------ DATA FOR PROCESSING ------

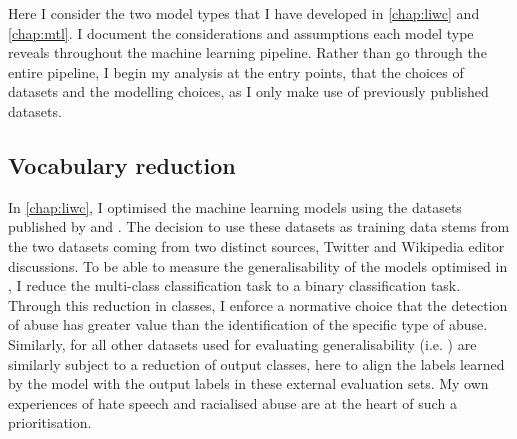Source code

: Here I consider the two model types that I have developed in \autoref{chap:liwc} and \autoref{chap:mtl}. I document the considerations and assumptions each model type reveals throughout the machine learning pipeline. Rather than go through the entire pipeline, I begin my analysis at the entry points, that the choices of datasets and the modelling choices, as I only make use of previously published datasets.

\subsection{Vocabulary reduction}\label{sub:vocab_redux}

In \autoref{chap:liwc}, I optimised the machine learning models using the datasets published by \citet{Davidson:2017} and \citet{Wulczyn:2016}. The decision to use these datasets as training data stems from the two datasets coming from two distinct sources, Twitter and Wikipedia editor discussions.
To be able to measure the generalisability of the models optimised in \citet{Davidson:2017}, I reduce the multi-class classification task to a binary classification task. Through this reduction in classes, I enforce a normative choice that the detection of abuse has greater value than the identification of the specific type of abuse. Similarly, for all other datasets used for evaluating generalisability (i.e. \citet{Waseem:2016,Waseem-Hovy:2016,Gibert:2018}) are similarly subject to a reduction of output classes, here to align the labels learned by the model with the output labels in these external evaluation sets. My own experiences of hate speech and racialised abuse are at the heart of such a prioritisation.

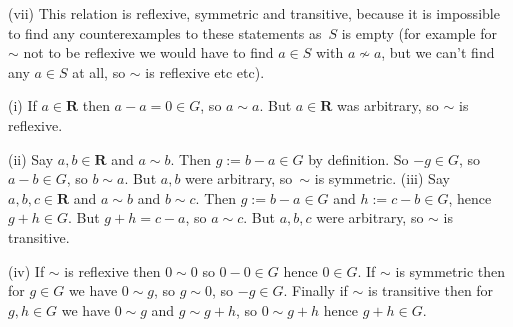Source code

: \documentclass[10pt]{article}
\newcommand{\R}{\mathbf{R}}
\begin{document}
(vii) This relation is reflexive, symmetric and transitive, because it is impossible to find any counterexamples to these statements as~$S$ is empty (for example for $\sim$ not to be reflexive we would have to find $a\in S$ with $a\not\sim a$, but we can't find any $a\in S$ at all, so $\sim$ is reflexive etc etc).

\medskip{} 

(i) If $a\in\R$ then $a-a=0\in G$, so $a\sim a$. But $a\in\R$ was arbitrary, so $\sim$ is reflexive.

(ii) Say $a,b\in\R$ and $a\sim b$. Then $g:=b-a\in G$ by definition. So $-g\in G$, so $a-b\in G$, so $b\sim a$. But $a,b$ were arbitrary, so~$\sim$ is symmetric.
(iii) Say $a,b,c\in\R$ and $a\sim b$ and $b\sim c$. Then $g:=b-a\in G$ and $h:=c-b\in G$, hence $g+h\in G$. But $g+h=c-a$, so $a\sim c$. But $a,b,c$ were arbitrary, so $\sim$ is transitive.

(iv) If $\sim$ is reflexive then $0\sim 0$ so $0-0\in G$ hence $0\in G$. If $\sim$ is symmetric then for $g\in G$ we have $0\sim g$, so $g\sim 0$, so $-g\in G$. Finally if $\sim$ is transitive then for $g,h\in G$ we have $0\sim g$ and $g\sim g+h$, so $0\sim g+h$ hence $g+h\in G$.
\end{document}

------

** PROBLEM DETAILS **
Copy out all of the entries exactly as they stand, with no pictures in your copy.

** TASK OUTPUT **
Source code

: Here I consider the two model types that I have developed in \autoref{chap:liwc} and \autoref{chap:mtl}. I document the considerations and assumptions each model type reveals throughout the machine learning pipeline. Rather than go through the entire pipeline, I begin my analysis at the entry points, that the choices of datasets and the modelling choices, as I only make use of previously published datasets.

\subsection{Vocabulary reduction}\label{sub:vocab_redux}

In \autoref{chap:liwc}, I optimised the machine learning models using the datasets published by \citet{Davidson:2017} and \citet{Wulczyn:2016}. The decision to use these datasets as training data stems from the two datasets coming from two distinct sources, Twitter and Wikipedia editor discussions.
To be able to measure the generalisability of the models optimised in \citet{Davidson:2017}, I reduce the multi-class classification task to a binary classification task. Through this reduction in classes, I enforce a normative choice that the detection of abuse has greater value than the identification of the specific type of abuse. Similarly, for all other datasets used for evaluating generalisability (i.e. \citet{Waseem:2016,Waseem-Hovy:2016,Gibert:2018}) are similarly subject to a reduction of output classes, here to align the labels learned by the model with the output labels in these external evaluation sets. My own experiences of hate speech and racialised abuse are at the heart of such a prioritisation.

Source code

: \documentclass[10pt]{article}
\newcommand{\R}{\mathbf{R}}
\begin{document}
(vii) This relation is reflexive, symmetric and transitive, because it is impossible to find any counterexamples to these statements as~$S$ is empty (for example for $\sim$ not to be reflexive we would have to find $a\in S$ with $a\not\sim a$, but we can't find any $a\in S$ at all, so $\sim$ is reflexive etc etc).

\medskip{} 

(i) If $a\in\R$ then $a-a=0\in G$, so $a\sim a$. But $a\in\R$ was arbitrary, so $\sim$ is reflexive.

(ii) Say $a,b\in\R$ and $a\sim b$. Then $g:=b-a\in G$ by definition. So $-g\in G$, so $a-b\in G$, so $b\sim a$. But $a,b$ were arbitrary, so~$\sim$ is symmetric.
(iii) Say $a,b,c\in\R$ and $a\sim b$ and $b\sim c$. Then $g:=b-a\in G$ and $h:=c-b\in G$, hence $g+h\in G$. But $g+h=c-a$, so $a\sim c$. But $a,b,c$ were arbitrary, so $\sim$ is transitive.

(iv) If $\sim$ is reflexive then $0\sim 0$ so $0-0\in G$ hence $0\in G$. If $\sim$ is symmetric then for $g\in G$ we have $0\sim g$, so $g\sim 0$, so $-g\in G$. Finally if $\sim$ is transitive then for $g,h\in G$ we have $0\sim g$ and $g\sim g+h$, so $0\sim g+h$ hence $g+h\in G$.
\end{document}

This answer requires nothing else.